Global Review – 1st January

‘2021 the worst since WW2 for children’ – UNICEF

Year 2021 has been the worst year since the war, for children, UNICEF has said, adding this was a “sensational step backwards on all indicators” and “we will need 10 years to recover”. But this year’s appeal goes even beyond the dramatic figures at a global level and the UN agency says anguish and fear, collateral effects of the pandemic, may have crept up to create an irrefutable emergency for the mental health of the youngest. “Mental health problems affect more than 13% of adolescents between 10 and 19 years old worldwide. By October 2020, the pandemic had interrupted or stopped critical services mental health in 93% of countries around the world,” the agency said.

COVID would be beaten in 2022 WHO chief

World Health Organization chief Dr Tedros Adhanom Ghebreyesu is optimistic the coronavirus pandemic would be defeated in 2022, provided countries work together to contain its spread. However, in a new year statement, he warned against “narrow nationalism and vaccine hoarding”. His comments come two years since COVID took the world by storm, as global cases now stand at 288 million, while nearly 5.5m people have died.

Europe welcomes New Year in muted mood

Muted New Year’s Eve celebrations have taken place across Europe as renewed COVID-19 restrictions prevented large-scale events. Firework displays and live TV shows went ahead in several capitals, but often without spectators as many instead watched from home. The new measure was only one of several new restrictions put in place to slow down the spread of the Omicron variant. In Eastern Europe, the number of people to die from COVID has reached a million, as Russia overtook Brazil to become the country with the second-highest deaths behind the United States.

Macron: 2022 should be ‘turning point’ for EU

French President Emmanuel Macron has said 2022 should be a “turning point” for the European Union.

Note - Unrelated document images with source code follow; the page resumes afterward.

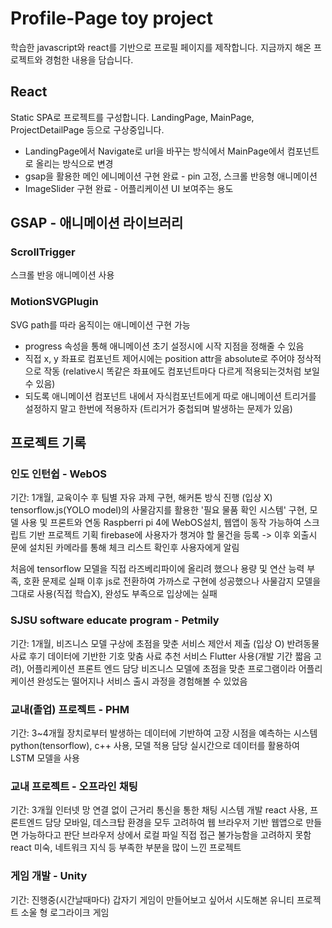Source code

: # Profile-Page toy project

학습한 javascript와 react를 기반으로 프로필 페이지를 제작합니다.
지금까지 해온 프로젝트와 경험한 내용을 담습니다.


## React

Static SPA로 프로젝트를 구성합니다.
LandingPage, MainPage, ProjectDetailPage 등으로 구상중입니다.
- LandingPage에서 Navigate로 url을 바꾸는 방식에서 MainPage에서 컴포넌트로 올리는 방식으로 변경
- gsap을 활용한 메인 에니메이션 구현 완료 - pin 고정, 스크롤 반응형 애니메이션
- ImageSlider 구현 완료 - 어플리케이션 UI 보여주는 용도


## GSAP - 애니메이션 라이브러리
### ScrollTrigger

스크롤 반응 애니메이션 사용

### MotionSVGPlugin

SVG path를 따라 움직이는 애니메이션 구현 가능

- progress 속성을 통해 애니메이션 초기 설정시에 시작 지점을 정해줄 수 있음
- 직접 x, y 좌표로 컴포넌트 제어시에는 position attr을 absolute로 주어야 정삭적으로 작동 (relative시 똑같은 좌표에도 컴포넌트마다 다르게 적용되는것처럼 보일 수 있음)
- 되도록 애니메이션 컴포넌트 내에서 자식컴포넌트에게 따로 애니메이션 트리거를 설정하지 말고 한번에 적용하자 (트리거가 중첩되며 발생하는 문제가 있음)


## 프로젝트 기록
### 인도 인턴쉽 - WebOS

기간: 1개월, 교육이수 후 팀별 자유 과제 구현, 해커톤 방식 진행 (입상 X)
tensorflow.js(YOLO model)의 사물감지를 활용한 '필요 물품 확인 시스템' 구현, 모델 사용 및 프론트와 연동
Raspberri pi 4에 WebOS설치, 웹앱이 동작 가능하여 스크립트 기반 프로젝트 기획
firebase에 사용자가 챙겨야 할 물건을 등록 -> 이후 외출시 문에 설치된 카메라를 통해 체크 리스트 확인후 사용자에게 알림

처음에 tensorflow 모델을 직접 라즈베리파이에 올리려 했으나 용량 및 연산 능력 부족, 호환 문제로 실패
이후 js로 전환하여 가까스로 구현에 성공했으나 사물감지 모델을 그대로 사용(직접 학습X), 완성도 부족으로 입상에는 실패 

### SJSU software educate program - Petmily

기간: 1개월, 비즈니스 모델 구상에 초점을 맞춘 서비스 제안서 제출 (입상 O)
반려동물 사료 후기 데이터에 기반한 기호 맞춤 사료 추천 서비스
Flutter 사용(개발 기간 짧음 고려), 어플리케이션 프론트 엔드 담당
비즈니스 모델에 초점을 맞춘 프로그램이라 어플리케이션 완성도는 떨어지나 서비스 출시 과정을 경험해볼 수 있었음

### 교내(졸업) 프로젝트 - PHM
기간: 3~4개월
장치로부터 발생하는 데이터에 기반하여 고장 시점을 예측하는 시스템
python(tensorflow), c++ 사용, 모델 적용 담당
실시간으로 데이터를 활용하여 LSTM 모델을 사용

### 교내 프로젝트 - 오프라인 채팅
기간: 3개월
인터넷 망 연결 없이 근거리 통신을 통한 채팅 시스템 개발
react 사용, 프론트엔드 담당
모바일, 데스크탑 환경을 모두 고려하여 웹 브라우저 기반 웹앱으로 만들면 가능하다고 판단
브라우저 상에서 로컬 파일 직접 접근 불가능함을 고려하지 못함
react 미숙, 네트워크 지식 등 부족한 부분을 많이 느낀 프로젝트 

### 게임 개발 - Unity
기간: 진행중(시간날때마다)
갑자기 게임이 만들어보고 싶어서 시도해본 유니티 프로젝트
소울 형 로그라이크 게임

The pro-EU 44-year-old leader hailed the EU’s role in securing vaccines against COVID-19 for the continent and in providing funds for national stimulus plans which are set to be rolled out in 2022. He said the COVID-19 crisis had demonstrated that “our Europe can be not only useful but also a source of hope”. France has now taken over the rotating presidency of the EU.

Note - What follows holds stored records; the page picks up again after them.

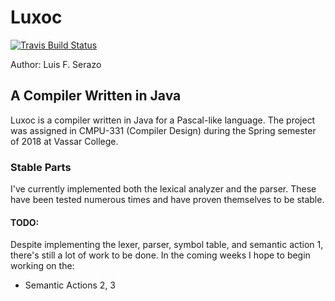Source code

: # Luxoc
[![Travis Build Status](https://travis-ci.com/luserazo/luxoc.svg?token=4FfKNDVBAaTJUaR5JP99&branch=master)](https://github.com/luserazo/luxoc)


Author: Luis F. Serazo

## A Compiler Written in Java

Luxoc is a compiler written in Java for a Pascal-like language. The project
was assigned in CMPU-331 (Compiler Design) during the Spring semester of 2018 
at Vassar College. 

### Stable Parts

I've currently implemented both the lexical analyzer and the parser. These have been
tested numerous times and have proven themselves to be stable. 

#### TODO:

Despite implementing the lexer, parser, symbol table, and semantic action 1, there's still a lot of work to be done.
In the coming weeks I hope to begin working on the:

- Semantic Actions 2, 3

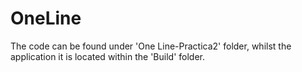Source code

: # OneLine

The code can be found under 'One Line-Practica2' folder, whilst the application it is located within the 'Build' folder.
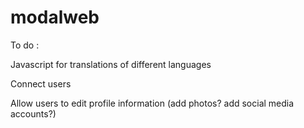 # modalweb
To do : 

Javascript for translations of different languages

Connect users

Allow users to edit profile information (add photos? add social media accounts?)
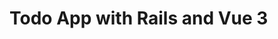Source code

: <h1>Todo App with Rails and Vue 3</h1>

<img scr="./client/public/create.png">

<br>

<img scr="./client/public/update.png">
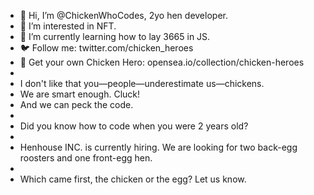 - 👋 Hi, I’m @ChickenWhoCodes, 2yo hen developer.
- 👀 I’m interested in NFT.
- 🌱 I’m currently learning how to lay 3665 in JS.
- 🐦 Follow me: twitter.com/chicken_heroes
- 🚢 Get your own Chicken Hero: opensea.io/collection/chicken-heroes
-
- I don't like that you—people—underestimate us—chickens.
- We are smart enough. Cluck!
- And we can peck the code.
-
- Did you know how to code when you were 2 years old?
-
- Henhouse INC. is currently hiring. We are looking for two back-egg roosters and one front-egg hen.
-
- Which came first, the chicken or the egg? Let us know.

‘G7 should be pioneer for climate-friendly growth’

German Chancellor Olaf Scholz has said he wants to use his country’s G7 presidency, starting today, to develop it into “a club that is pioneering in its efforts to achieve green growth and a socially-just world”. In his first New Year’s address, Scholz said his new coalition government is determined to strengthen the European Union: “Our goal is a sovereign, strong Europe. A Europe that lives according to its common values of peace, the rule of law and democracy.”

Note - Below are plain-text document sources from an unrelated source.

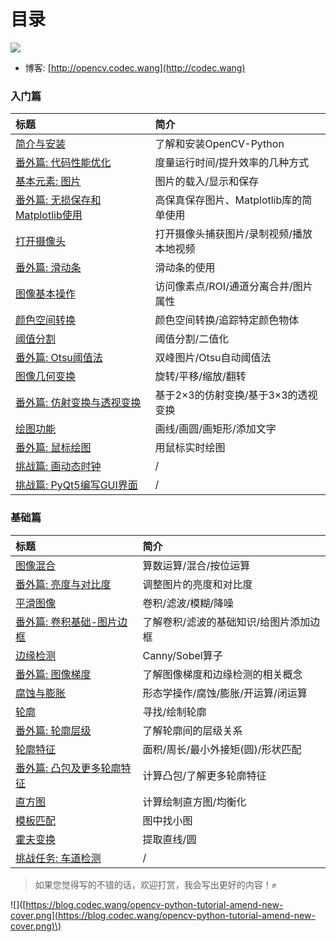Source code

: # 目录

![](http://blog.codec.wang/opencv-python-tutorial-amend-new-cover.png)

* 博客: [http://opencv.codec.wang](http://codec.wang)

### 入门篇

| 标题 | 简介 |
| :--- | :--- |
| [简介与安装](01-Introduction-and-Installation) | 了解和安装OpenCV-Python |
| [番外篇: 代码性能优化](Extra-01-Code-Optimization) | 度量运行时间/提升效率的几种方式 |
| [基本元素: 图片](02-Basic-Element-Image) | 图片的载入/显示和保存 |
| [番外篇: 无损保存和Matplotlib使用](Extra-02-High-Quality-Save-and-Matplotlib) | 高保真保存图片、Matplotlib库的简单使用 |
| [打开摄像头](03-Open-Camera) | 打开摄像头捕获图片/录制视频/播放本地视频 |
| [番外篇: 滑动条](Extra-03-Trackbar) | 滑动条的使用 |
| [图像基本操作](04-Basic-Operations) | 访问像素点/ROI/通道分离合并/图片属性 |
| [颜色空间转换](05-Changing-Colorspaces) | 颜色空间转换/追踪特定颜色物体 |
| [阈值分割](06-Image-Thresholding) | 阈值分割/二值化 |
| [番外篇: Otsu阈值法](Extra-04-Otsu-Thresholding) | 双峰图片/Otsu自动阈值法 |
| [图像几何变换](07-Image-Geometric-Transformation) | 旋转/平移/缩放/翻转 |
| [番外篇: 仿射变换与透视变换](Extra-05-Warpaffine-Warpperspective) | 基于2×3的仿射变换/基于3×3的透视变换 |
| [绘图功能](08-Drawing-Function) | 画线/画圆/画矩形/添加文字 |
| [番外篇: 鼠标绘图](Extra-06-Drawing-with-Mouse) | 用鼠标实时绘图 |
| [挑战篇: 画动态时钟](Challenge-01-Draw-Dynamic-Clock) | / |
| [挑战篇: PyQt5编写GUI界面](Challenge-02-Create-GUI-with-PyQt5) | / |

### 基础篇

| 标题 | 简介 |
| :--- | :--- |
| [图像混合](09-Image-Blending) | 算数运算/混合/按位运算 |
| [番外篇: 亮度与对比度](Extra-07-Contrast-and-Brightness) | 调整图片的亮度和对比度 |
| [平滑图像](10-Smoothing-Images) | 卷积/滤波/模糊/降噪 |
| [番外篇: 卷积基础-图片边框](Extra-08-Padding-and-Convolution) | 了解卷积/滤波的基础知识/给图片添加边框 |
| [边缘检测](11-Edge-Detection) | Canny/Sobel算子 |
| [番外篇: 图像梯度](Extra-09-Image-Gradients) | 了解图像梯度和边缘检测的相关概念 |
| [腐蚀与膨胀](12-Erode-and-Dilate) | 形态学操作/腐蚀/膨胀/开运算/闭运算 |
| [轮廓](13-Contours) | 寻找/绘制轮廓 |
| [番外篇: 轮廓层级](Extra-10-Contours-Hierarchy) | 了解轮廓间的层级关系 |
| [轮廓特征](14-Contour-Features) | 面积/周长/最小外接矩\(圆\)/形状匹配 |
| [番外篇: 凸包及更多轮廓特征](Extra-11-Convex-Hull) | 计算凸包/了解更多轮廓特征 |
| [直方图](15-Histograms) | 计算绘制直方图/均衡化 |
| [模板匹配](16-Template-Matching) | 图中找小图 |
| [霍夫变换](17-Hough-Transform) | 提取直线/圆 |
| [挑战任务: 车道检测](Challenge-03-Lane-Road-Detection) | / |

> 如果您觉得写的不错的话，欢迎打赏，我会写出更好的内容！✊

!\[\]\([https://blog.codec.wang/opencv-python-tutorial-amend-new-cover.png](https://blog.codec.wang/opencv-python-tutorial-amend-new-cover.png)\)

World’s largest trade pact comes into force

Trade barriers between most countries in the Asia Pacific will be lowered significantly as of today as the world’s largest free trading bloc opens for business. The Regional Comprehensive Economic Partnership (RCEP) is a trade deal between the 10-member Association of Southeast Asian Nations (ASEAN) and China, Japan, South Korea, Australia and New Zealand. RCEP will cover about 30% of global GDP worth €23.17 trillion, and nearly a third of the world’s population, some 2.2 billion people. By comparison, the United States-Mexico-Canada trade agreement (USMCA) covers 28% of world trade, while the European Union’s Single Market is a distant third at nearly 18%.

‘Golden Girls’ actress Betty White dies aged 99

The death has been announced of comedy actress Betty White, star of the American television sitcoms “The Golden Girls” and “The Mary Tyler Moore Show”. She was three weeks shy of her 100th birthday and held the Guinness World Record for “Longest TV Career for an Entertainer”. In a youth-driven entertainment industry, where an actress over the age of 40 can often be facing the twilight of her career, White was an anomaly, becoming a star in her 60s and a pop culture phenomenon in her 80s and 90s.

South Korea’s cats cause 107 house fires in 3 years

Between January 2019 and November 2020, South Korean cats started 107 house fires, mostly lighting the electric stoves while they were alone in the house. The Seoul Fire Department has warned cats can turn on electric stoves by jumping on touch-sensitive buttons and, once overheated, appliances can catch fire. Four people were injured in the fires.